AIM OF THE EXERCISE: Your answer must contain each line of the listing in which "CancelEventArgs" appears, copied in full.

EXTRACTED ENTRIES:
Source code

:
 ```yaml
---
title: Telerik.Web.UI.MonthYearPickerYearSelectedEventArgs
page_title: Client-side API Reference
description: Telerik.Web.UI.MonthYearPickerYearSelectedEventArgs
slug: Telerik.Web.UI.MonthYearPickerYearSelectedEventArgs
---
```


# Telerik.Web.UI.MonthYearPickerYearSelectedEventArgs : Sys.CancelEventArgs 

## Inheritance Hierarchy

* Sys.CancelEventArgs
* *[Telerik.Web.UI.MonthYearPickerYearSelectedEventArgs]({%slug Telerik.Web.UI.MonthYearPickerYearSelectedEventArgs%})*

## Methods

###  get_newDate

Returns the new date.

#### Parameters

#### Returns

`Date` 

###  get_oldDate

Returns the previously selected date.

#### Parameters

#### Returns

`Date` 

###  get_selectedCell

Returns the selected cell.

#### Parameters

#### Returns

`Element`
--
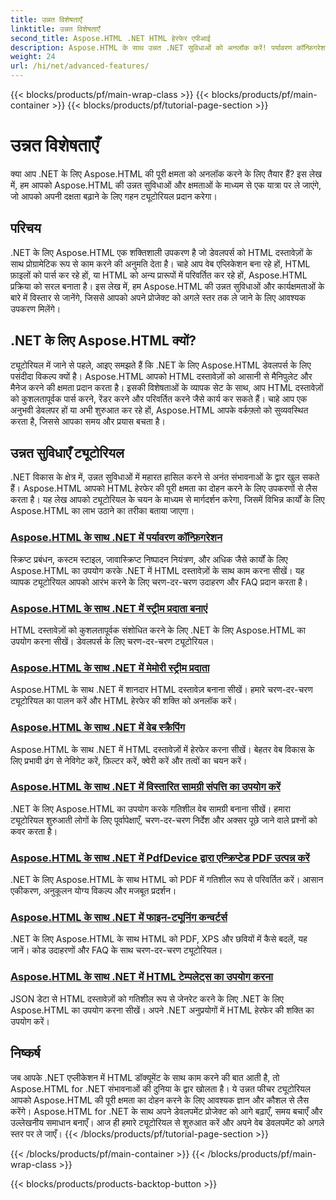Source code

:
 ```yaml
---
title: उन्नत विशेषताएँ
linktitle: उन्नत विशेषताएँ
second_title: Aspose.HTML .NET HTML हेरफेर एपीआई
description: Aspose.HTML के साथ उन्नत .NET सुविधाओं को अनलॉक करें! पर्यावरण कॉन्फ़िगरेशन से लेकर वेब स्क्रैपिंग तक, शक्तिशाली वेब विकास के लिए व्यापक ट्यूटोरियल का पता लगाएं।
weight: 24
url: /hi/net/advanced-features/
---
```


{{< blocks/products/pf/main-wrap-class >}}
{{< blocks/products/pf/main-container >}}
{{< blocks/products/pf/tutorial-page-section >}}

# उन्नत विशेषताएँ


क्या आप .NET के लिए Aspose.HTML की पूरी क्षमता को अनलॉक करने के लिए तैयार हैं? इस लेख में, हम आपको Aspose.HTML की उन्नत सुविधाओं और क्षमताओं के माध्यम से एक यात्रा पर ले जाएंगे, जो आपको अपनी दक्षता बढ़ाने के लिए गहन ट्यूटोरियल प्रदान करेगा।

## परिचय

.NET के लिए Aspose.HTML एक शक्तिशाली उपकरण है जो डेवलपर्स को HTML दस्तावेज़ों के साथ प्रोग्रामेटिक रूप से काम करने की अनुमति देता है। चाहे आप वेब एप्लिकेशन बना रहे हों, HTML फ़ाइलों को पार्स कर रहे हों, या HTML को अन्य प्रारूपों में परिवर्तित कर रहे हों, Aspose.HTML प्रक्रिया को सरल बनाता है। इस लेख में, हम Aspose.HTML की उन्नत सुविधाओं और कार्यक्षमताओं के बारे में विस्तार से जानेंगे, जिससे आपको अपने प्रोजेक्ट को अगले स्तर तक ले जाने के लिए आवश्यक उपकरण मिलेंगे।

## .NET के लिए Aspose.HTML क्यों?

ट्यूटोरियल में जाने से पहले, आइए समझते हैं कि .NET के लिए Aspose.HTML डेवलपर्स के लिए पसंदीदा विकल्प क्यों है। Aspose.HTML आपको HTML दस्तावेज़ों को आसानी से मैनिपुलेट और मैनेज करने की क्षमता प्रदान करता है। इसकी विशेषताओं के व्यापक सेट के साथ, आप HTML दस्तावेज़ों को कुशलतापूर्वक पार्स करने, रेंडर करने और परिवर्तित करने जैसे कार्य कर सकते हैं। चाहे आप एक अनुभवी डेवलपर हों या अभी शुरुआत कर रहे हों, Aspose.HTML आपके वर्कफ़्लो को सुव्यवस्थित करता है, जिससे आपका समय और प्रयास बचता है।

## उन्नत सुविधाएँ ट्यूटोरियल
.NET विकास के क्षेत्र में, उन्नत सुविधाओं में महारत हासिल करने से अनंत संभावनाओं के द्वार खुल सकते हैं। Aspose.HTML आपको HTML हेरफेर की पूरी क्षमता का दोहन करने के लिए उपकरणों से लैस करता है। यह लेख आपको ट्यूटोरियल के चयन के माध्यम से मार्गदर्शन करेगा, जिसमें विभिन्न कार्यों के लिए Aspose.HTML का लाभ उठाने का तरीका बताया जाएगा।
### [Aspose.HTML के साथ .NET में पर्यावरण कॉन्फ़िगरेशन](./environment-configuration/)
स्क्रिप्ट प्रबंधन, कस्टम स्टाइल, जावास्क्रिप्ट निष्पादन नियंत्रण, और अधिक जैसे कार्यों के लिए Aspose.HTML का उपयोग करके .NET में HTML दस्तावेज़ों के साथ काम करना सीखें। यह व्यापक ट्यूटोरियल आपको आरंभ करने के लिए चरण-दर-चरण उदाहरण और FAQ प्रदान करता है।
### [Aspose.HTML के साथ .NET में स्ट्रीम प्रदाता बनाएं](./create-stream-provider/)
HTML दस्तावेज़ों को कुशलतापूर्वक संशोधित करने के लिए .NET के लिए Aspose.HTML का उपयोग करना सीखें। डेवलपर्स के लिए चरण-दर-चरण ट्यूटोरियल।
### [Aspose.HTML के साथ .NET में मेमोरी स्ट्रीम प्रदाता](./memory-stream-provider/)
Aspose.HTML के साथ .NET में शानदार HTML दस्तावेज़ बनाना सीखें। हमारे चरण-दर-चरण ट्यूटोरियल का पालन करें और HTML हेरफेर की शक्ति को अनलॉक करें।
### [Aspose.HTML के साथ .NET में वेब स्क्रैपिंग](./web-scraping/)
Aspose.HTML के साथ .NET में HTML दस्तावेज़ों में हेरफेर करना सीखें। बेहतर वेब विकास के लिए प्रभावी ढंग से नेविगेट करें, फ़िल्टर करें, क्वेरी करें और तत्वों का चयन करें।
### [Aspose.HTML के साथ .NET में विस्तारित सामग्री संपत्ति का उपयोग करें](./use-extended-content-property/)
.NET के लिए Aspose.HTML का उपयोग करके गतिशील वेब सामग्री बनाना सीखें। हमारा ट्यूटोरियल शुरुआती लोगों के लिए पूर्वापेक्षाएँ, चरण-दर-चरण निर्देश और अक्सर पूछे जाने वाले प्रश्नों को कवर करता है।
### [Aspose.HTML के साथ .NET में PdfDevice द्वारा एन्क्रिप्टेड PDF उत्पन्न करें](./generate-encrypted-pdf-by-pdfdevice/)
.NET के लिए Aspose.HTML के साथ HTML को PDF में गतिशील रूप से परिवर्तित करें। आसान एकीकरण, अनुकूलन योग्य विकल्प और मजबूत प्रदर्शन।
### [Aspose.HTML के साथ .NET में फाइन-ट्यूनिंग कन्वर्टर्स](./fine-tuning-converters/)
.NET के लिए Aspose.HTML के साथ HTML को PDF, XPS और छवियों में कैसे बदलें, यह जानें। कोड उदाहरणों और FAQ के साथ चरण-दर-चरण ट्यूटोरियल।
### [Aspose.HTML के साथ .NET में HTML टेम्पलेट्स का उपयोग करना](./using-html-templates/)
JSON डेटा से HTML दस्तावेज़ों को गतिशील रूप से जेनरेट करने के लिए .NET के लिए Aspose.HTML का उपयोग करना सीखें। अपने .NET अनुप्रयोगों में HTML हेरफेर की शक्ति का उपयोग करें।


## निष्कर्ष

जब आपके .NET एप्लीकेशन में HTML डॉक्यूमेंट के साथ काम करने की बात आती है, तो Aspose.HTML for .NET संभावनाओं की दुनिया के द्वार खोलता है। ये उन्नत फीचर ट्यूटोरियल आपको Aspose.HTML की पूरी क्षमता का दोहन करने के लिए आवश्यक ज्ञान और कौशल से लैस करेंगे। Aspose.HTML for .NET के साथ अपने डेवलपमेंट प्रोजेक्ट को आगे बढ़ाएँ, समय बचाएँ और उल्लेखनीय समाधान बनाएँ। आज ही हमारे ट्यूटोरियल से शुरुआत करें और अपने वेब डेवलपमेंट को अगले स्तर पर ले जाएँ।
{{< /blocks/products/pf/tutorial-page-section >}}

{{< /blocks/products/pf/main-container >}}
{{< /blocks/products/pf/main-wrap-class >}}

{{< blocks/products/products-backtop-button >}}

RESPONSE TO THE TASK:
# Telerik.Web.UI.MonthYearPickerYearSelectedEventArgs : Sys.CancelEventArgs 
* Sys.CancelEventArgs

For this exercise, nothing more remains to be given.